= Beginning of Section =

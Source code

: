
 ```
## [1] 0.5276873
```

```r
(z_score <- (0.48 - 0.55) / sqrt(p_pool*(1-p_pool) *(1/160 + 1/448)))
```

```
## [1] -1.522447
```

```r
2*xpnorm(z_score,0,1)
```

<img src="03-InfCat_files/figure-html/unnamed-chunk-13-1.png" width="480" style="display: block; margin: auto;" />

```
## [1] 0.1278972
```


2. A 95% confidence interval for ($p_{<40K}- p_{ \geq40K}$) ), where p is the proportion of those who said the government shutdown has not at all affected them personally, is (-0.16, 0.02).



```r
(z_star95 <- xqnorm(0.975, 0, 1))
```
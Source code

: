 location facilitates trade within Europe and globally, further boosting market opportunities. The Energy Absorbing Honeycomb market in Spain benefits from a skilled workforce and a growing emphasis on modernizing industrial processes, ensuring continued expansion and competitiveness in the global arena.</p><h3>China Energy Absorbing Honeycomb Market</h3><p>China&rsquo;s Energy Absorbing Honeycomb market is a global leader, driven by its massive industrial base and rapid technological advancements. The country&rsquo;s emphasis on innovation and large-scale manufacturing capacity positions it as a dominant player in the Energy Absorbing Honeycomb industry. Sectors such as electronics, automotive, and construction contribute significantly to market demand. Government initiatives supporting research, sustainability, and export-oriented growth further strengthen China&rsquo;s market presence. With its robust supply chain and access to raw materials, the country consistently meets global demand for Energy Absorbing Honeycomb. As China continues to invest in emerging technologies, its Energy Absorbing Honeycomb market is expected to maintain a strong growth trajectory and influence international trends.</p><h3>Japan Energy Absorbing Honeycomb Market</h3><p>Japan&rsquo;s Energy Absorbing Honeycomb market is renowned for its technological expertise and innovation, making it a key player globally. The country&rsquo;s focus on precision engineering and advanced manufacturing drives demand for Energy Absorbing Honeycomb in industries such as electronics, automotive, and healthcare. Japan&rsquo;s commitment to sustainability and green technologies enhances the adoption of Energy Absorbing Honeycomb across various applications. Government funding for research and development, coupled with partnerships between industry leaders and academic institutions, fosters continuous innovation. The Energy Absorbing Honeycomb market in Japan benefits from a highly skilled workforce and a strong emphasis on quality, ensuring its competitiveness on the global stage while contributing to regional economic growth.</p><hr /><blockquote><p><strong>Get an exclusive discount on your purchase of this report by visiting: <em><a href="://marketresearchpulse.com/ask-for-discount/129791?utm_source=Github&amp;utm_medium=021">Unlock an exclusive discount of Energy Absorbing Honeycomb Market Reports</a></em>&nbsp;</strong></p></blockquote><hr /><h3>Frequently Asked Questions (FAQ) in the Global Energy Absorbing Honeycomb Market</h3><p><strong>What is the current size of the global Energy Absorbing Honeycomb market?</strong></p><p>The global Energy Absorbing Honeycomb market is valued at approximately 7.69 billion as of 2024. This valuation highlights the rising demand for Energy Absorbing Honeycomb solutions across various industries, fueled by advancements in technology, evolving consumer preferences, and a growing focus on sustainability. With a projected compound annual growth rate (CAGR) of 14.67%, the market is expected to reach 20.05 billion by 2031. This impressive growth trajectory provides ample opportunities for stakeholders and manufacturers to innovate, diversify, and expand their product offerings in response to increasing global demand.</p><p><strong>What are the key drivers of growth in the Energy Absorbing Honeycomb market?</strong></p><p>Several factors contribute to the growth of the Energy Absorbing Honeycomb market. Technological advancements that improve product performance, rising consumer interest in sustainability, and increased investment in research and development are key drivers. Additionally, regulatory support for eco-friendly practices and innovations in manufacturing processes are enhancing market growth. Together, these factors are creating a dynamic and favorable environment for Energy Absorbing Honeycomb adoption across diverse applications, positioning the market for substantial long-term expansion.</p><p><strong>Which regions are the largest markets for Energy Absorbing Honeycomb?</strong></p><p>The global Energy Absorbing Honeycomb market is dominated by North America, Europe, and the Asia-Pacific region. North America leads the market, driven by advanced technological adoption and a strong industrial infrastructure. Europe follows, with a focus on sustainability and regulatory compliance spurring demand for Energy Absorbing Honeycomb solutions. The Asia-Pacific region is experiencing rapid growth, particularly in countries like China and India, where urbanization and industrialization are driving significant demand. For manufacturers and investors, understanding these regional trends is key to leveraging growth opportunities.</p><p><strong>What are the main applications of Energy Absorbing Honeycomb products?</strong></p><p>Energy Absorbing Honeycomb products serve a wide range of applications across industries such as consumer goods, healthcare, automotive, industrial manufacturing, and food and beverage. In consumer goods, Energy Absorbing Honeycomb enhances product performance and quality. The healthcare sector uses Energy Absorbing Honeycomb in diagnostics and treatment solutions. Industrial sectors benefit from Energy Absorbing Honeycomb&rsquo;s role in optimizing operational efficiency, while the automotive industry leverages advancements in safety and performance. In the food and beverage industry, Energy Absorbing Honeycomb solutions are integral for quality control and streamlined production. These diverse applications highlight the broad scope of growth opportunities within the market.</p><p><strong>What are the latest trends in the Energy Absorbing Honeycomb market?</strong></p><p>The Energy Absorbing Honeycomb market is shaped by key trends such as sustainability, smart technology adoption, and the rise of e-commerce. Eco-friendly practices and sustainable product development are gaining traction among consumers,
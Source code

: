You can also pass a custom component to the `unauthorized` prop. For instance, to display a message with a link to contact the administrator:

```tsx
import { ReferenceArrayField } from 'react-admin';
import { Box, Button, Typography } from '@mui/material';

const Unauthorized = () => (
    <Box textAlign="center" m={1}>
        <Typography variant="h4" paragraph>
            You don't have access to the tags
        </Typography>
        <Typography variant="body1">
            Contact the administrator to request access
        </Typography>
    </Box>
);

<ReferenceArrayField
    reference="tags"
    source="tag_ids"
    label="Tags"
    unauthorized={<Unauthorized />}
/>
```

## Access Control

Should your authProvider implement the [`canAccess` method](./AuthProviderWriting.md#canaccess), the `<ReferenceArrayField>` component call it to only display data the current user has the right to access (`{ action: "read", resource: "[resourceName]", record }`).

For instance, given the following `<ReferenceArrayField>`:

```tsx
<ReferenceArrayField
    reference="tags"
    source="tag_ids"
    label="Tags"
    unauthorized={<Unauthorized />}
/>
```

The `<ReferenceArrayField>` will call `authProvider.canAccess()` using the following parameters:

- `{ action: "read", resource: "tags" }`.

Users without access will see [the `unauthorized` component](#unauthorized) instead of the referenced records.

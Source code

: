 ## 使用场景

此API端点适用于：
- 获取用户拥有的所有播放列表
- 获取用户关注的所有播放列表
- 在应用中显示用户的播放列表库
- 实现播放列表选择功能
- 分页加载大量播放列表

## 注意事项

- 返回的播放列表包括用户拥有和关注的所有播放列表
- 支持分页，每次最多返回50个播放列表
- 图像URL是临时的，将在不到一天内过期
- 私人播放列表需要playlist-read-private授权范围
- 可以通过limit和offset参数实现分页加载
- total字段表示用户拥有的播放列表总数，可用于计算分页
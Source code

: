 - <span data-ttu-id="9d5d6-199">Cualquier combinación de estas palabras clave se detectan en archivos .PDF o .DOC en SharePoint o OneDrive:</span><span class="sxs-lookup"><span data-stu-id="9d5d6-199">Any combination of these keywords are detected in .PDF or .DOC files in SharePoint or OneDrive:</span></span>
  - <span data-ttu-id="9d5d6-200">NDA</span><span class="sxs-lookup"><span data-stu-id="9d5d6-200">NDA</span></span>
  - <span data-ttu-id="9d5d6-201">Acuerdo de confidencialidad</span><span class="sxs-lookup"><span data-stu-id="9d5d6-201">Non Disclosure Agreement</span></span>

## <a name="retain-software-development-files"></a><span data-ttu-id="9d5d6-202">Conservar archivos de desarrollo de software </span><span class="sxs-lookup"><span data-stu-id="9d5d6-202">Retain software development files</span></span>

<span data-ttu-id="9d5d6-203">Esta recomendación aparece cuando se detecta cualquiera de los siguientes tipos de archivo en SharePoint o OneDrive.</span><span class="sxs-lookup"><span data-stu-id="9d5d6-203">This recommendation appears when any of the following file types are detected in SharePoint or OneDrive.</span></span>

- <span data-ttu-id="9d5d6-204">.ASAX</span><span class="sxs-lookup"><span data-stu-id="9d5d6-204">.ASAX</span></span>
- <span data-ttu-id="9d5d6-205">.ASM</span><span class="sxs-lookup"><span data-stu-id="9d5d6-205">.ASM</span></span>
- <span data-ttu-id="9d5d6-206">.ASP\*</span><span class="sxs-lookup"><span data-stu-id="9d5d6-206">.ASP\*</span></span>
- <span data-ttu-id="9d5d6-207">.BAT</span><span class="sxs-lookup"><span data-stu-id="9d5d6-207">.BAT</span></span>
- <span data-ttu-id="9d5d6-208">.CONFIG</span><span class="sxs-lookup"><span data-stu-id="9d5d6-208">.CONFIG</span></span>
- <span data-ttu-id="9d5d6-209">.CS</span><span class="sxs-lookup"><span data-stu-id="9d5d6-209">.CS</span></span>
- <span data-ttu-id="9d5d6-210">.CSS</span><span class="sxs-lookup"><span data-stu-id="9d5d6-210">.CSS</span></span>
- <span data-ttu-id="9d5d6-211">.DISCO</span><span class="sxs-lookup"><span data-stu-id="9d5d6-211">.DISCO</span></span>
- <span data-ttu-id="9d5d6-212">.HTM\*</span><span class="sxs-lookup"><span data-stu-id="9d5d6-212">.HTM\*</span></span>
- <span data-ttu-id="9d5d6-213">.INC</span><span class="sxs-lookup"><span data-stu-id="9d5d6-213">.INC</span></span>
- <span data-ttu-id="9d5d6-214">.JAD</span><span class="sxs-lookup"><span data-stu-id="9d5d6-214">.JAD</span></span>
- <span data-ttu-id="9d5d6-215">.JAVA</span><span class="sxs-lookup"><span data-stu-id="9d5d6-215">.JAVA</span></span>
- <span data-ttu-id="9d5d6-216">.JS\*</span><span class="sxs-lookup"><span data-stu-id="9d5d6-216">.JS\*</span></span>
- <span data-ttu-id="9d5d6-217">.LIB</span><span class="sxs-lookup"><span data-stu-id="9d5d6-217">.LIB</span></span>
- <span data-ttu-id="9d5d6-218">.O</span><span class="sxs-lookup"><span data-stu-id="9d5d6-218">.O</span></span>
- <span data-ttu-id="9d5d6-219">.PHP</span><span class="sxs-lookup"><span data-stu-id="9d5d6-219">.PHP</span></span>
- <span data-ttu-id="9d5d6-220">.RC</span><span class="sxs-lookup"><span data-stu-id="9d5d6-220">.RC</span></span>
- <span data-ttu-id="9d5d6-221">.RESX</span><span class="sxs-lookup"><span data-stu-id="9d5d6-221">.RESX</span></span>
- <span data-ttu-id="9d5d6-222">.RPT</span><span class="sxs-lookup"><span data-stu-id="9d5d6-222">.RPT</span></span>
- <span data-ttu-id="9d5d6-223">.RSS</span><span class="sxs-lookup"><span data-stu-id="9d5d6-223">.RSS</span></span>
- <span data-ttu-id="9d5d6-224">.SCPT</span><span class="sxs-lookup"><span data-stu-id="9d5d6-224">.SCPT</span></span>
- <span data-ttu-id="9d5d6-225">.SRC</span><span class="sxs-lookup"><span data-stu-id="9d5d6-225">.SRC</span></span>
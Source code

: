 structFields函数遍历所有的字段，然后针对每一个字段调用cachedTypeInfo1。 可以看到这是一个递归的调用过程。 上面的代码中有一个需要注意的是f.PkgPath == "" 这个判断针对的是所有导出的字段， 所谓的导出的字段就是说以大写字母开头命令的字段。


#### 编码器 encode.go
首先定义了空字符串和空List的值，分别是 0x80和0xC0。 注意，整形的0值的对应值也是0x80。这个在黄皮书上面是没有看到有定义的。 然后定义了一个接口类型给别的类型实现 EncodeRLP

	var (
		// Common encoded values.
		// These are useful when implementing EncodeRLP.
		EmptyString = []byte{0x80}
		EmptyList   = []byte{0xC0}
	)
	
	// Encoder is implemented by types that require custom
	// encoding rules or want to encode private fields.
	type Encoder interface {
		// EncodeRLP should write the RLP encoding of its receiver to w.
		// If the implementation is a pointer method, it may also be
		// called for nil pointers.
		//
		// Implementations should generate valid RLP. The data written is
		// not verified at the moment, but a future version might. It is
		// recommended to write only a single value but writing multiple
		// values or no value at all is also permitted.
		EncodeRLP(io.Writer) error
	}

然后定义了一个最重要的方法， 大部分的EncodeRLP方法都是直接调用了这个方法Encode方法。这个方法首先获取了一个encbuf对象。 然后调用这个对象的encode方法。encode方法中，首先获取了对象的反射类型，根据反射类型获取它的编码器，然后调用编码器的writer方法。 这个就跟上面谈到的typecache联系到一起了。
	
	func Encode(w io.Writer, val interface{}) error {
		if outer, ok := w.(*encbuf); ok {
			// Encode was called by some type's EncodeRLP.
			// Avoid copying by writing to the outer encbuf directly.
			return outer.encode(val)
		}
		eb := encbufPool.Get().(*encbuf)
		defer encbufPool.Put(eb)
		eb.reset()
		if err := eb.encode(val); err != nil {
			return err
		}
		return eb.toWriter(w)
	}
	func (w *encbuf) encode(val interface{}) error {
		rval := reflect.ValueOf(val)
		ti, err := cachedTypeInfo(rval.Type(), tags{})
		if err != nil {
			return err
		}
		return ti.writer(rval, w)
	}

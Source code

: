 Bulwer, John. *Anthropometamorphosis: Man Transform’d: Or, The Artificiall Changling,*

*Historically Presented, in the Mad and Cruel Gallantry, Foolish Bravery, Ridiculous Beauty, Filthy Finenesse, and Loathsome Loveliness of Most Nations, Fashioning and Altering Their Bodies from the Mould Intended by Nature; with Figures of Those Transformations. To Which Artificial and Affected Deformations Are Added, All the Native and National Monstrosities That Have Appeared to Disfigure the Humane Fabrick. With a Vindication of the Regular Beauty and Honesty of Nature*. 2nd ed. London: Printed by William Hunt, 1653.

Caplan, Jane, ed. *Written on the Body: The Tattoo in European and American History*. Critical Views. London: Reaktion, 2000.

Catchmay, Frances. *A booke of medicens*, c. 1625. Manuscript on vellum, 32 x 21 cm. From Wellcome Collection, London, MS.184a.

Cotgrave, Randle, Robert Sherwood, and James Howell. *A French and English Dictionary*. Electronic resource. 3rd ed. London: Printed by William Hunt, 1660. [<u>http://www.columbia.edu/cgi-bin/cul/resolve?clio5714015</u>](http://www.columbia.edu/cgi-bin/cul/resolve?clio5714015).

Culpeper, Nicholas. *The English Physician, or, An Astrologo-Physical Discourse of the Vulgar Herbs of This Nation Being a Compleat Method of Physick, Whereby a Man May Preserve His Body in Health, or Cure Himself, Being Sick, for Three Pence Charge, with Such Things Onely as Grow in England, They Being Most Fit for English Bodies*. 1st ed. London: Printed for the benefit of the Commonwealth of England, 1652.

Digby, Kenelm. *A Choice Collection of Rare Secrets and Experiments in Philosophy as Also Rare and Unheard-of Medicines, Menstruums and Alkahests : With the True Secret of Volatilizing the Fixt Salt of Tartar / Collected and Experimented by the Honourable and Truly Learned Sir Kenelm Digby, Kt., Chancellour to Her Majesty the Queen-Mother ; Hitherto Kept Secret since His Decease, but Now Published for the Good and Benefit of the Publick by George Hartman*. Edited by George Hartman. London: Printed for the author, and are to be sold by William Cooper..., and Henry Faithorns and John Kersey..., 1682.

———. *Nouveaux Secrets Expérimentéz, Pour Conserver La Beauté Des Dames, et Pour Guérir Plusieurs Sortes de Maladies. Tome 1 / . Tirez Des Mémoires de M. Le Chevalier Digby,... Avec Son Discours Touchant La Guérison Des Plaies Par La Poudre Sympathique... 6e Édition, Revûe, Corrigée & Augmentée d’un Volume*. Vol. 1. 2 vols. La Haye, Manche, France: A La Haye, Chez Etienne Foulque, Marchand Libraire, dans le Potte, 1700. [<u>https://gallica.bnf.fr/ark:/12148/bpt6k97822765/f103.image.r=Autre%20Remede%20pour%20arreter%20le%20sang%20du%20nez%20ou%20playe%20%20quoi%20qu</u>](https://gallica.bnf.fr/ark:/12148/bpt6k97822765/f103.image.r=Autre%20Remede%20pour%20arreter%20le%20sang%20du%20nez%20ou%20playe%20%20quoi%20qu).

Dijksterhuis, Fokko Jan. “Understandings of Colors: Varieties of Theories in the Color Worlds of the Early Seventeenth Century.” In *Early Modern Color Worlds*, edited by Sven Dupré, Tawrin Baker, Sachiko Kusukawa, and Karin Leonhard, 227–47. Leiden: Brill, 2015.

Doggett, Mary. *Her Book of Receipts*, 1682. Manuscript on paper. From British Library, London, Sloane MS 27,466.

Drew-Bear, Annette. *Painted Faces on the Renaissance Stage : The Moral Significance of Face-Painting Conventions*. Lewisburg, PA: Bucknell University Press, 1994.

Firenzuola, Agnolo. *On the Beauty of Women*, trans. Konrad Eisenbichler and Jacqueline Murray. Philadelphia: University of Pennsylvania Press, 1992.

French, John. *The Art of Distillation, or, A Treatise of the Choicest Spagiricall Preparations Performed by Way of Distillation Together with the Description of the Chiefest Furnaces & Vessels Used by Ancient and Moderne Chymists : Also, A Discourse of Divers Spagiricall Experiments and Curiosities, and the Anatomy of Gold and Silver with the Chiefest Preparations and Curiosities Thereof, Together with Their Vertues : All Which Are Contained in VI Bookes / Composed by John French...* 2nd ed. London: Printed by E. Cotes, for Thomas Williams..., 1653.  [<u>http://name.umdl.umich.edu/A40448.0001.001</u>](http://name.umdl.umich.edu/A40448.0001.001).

= End of Section =

▸ **Action item**: How many lines of the material contain the string "func"? Answer with that number alone.

▸ **Answer to this problem**: 2